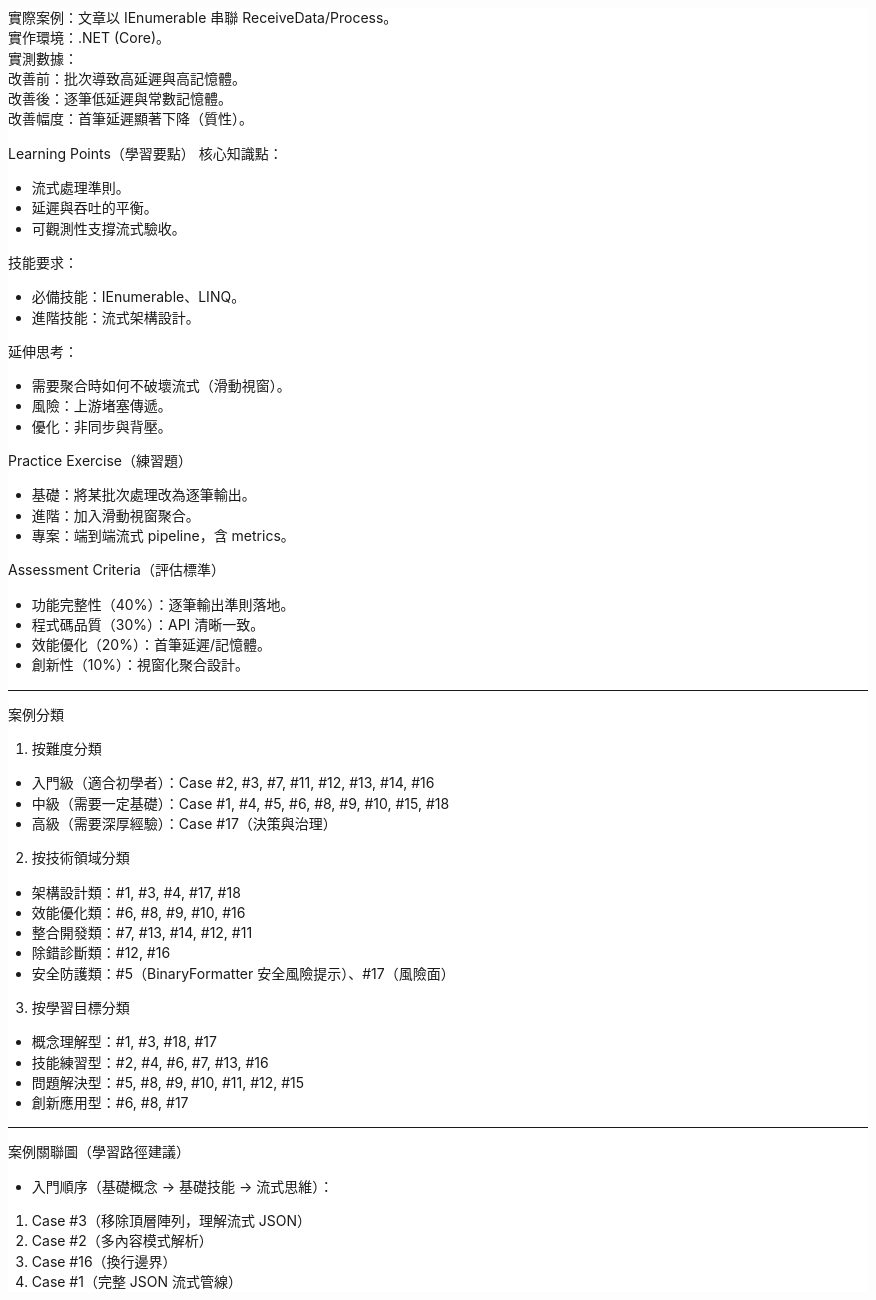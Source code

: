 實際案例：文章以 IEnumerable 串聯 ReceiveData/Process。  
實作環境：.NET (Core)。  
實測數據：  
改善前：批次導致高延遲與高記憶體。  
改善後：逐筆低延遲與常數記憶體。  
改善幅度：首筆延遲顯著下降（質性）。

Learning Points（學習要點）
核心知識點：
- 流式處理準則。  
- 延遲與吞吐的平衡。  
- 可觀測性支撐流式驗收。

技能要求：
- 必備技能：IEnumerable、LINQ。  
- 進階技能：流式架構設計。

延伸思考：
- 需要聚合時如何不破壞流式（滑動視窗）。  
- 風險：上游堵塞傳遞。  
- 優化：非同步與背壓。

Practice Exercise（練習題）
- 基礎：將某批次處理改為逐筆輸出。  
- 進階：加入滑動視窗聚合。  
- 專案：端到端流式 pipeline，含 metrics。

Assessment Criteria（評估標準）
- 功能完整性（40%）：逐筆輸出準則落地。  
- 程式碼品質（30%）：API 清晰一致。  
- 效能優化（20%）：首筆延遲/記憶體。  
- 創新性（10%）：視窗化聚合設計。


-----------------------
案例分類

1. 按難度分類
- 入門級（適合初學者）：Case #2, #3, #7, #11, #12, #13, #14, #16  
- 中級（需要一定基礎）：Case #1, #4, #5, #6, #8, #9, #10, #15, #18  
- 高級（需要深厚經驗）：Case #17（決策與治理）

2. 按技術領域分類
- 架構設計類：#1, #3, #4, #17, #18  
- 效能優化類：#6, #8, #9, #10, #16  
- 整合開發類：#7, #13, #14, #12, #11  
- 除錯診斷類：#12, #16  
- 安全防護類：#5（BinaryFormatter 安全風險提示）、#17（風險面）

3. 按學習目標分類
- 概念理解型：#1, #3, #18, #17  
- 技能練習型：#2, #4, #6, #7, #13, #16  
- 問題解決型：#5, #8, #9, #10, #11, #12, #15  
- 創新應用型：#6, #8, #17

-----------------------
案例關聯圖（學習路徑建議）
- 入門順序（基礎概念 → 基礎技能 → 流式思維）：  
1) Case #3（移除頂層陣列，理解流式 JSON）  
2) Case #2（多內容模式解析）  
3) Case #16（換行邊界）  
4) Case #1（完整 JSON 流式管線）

- - - -

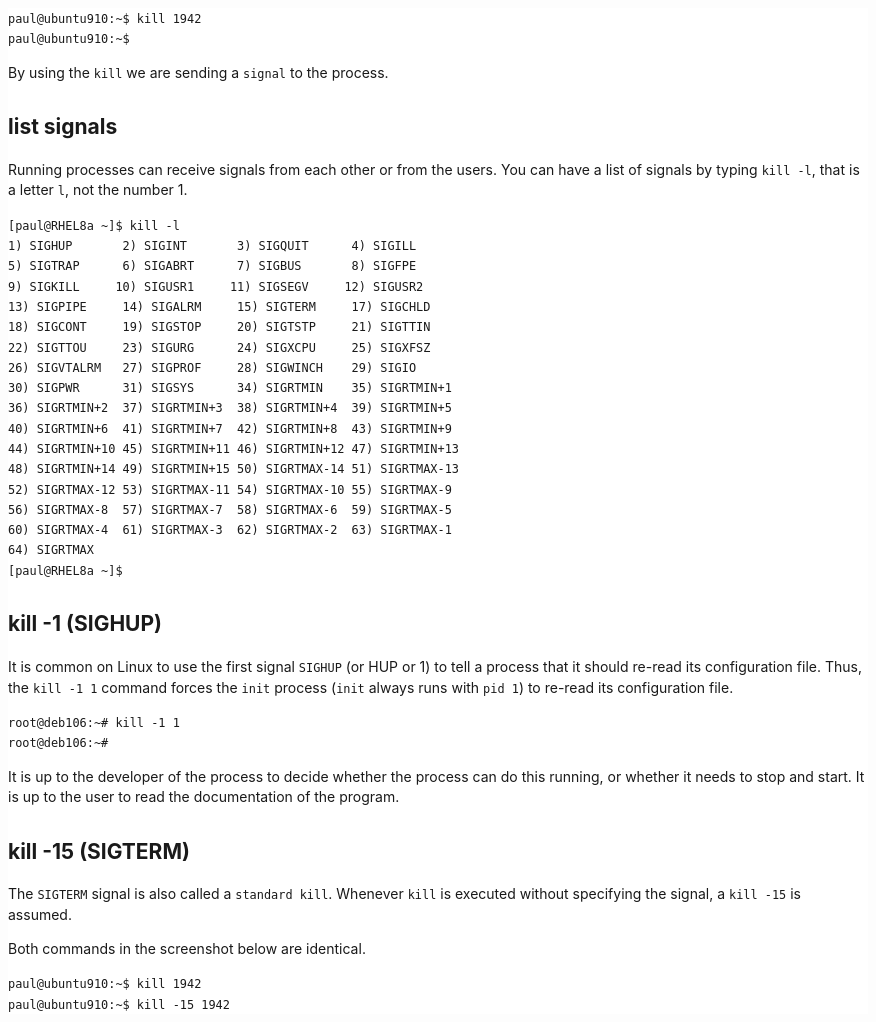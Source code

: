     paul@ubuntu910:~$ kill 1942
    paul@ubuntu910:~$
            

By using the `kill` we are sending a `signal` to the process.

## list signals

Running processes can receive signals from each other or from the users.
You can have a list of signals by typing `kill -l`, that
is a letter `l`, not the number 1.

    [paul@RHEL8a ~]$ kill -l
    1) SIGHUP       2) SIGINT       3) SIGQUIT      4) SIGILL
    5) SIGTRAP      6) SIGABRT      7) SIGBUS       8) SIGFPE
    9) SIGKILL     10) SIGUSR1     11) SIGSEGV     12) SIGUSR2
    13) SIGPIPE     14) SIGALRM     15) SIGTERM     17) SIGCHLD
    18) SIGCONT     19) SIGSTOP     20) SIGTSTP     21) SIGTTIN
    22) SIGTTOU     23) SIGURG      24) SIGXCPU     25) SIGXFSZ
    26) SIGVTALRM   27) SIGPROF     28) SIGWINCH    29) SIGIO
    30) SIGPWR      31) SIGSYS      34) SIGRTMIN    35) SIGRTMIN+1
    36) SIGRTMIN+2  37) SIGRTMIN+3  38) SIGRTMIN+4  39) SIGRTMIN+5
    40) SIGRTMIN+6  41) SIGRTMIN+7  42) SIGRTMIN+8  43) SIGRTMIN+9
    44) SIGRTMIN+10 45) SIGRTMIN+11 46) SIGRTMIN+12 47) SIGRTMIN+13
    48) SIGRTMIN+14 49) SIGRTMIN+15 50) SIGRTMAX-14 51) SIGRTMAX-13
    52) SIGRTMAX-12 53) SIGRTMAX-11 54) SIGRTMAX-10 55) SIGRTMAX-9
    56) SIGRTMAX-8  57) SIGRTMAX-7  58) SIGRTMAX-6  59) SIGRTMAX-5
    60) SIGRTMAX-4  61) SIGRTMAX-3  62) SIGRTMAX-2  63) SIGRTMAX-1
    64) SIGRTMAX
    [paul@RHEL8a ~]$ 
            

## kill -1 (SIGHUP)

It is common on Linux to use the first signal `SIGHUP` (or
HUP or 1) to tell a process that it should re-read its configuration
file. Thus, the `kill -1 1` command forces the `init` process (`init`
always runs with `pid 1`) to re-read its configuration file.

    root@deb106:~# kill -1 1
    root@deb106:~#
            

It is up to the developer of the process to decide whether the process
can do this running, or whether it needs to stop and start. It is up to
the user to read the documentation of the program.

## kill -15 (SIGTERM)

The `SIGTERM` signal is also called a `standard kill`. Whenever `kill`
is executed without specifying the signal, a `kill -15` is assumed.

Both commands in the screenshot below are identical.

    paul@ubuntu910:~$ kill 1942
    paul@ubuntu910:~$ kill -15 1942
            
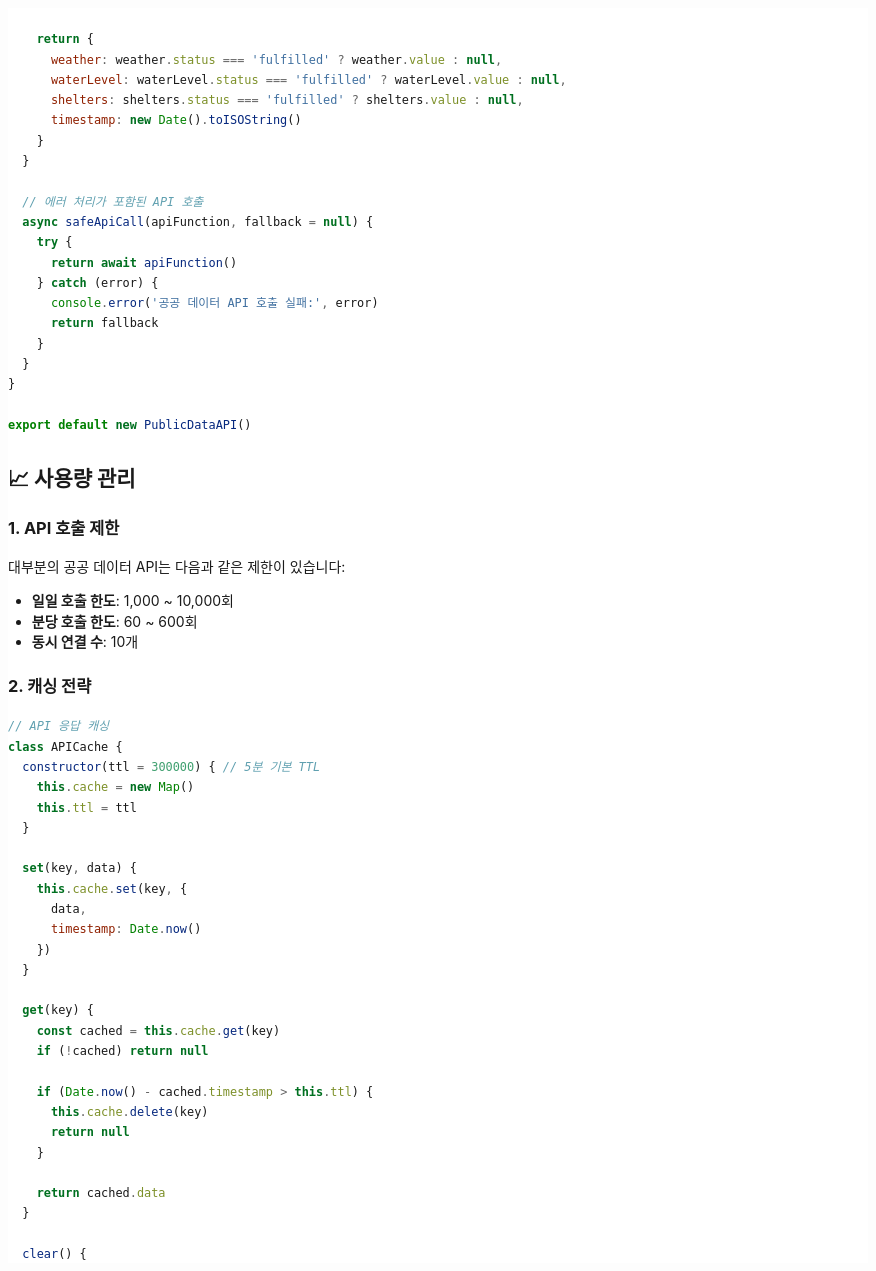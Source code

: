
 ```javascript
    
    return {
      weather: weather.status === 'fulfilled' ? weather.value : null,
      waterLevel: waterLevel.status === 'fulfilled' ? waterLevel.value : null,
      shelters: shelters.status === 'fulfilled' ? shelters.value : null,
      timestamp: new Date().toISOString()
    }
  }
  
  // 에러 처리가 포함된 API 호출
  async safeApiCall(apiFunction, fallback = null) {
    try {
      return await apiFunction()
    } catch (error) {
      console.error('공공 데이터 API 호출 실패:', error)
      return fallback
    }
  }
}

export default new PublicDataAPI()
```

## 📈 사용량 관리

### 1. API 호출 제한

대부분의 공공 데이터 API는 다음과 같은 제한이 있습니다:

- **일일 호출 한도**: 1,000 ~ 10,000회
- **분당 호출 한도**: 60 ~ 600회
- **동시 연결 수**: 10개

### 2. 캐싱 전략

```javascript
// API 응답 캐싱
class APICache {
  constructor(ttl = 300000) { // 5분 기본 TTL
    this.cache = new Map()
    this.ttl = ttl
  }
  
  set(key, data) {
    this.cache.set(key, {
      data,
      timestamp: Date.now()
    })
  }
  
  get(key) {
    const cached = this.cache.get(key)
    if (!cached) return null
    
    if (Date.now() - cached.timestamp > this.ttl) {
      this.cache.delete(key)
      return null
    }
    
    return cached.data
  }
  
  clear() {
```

- - - -

WHAT YOU NEED TO DO
Whenever the string "SIGRTMIN" shows up in a line of the records, copy that line.

SOLUTION
    30) SIGPWR      31) SIGSYS      34) SIGRTMIN    35) SIGRTMIN+1
    36) SIGRTMIN+2  37) SIGRTMIN+3  38) SIGRTMIN+4  39) SIGRTMIN+5
    40) SIGRTMIN+6  41) SIGRTMIN+7  42) SIGRTMIN+8  43) SIGRTMIN+9
    44) SIGRTMIN+10 45) SIGRTMIN+11 46) SIGRTMIN+12 47) SIGRTMIN+13
    48) SIGRTMIN+14 49) SIGRTMIN+15 50) SIGRTMAX-14 51) SIGRTMAX-13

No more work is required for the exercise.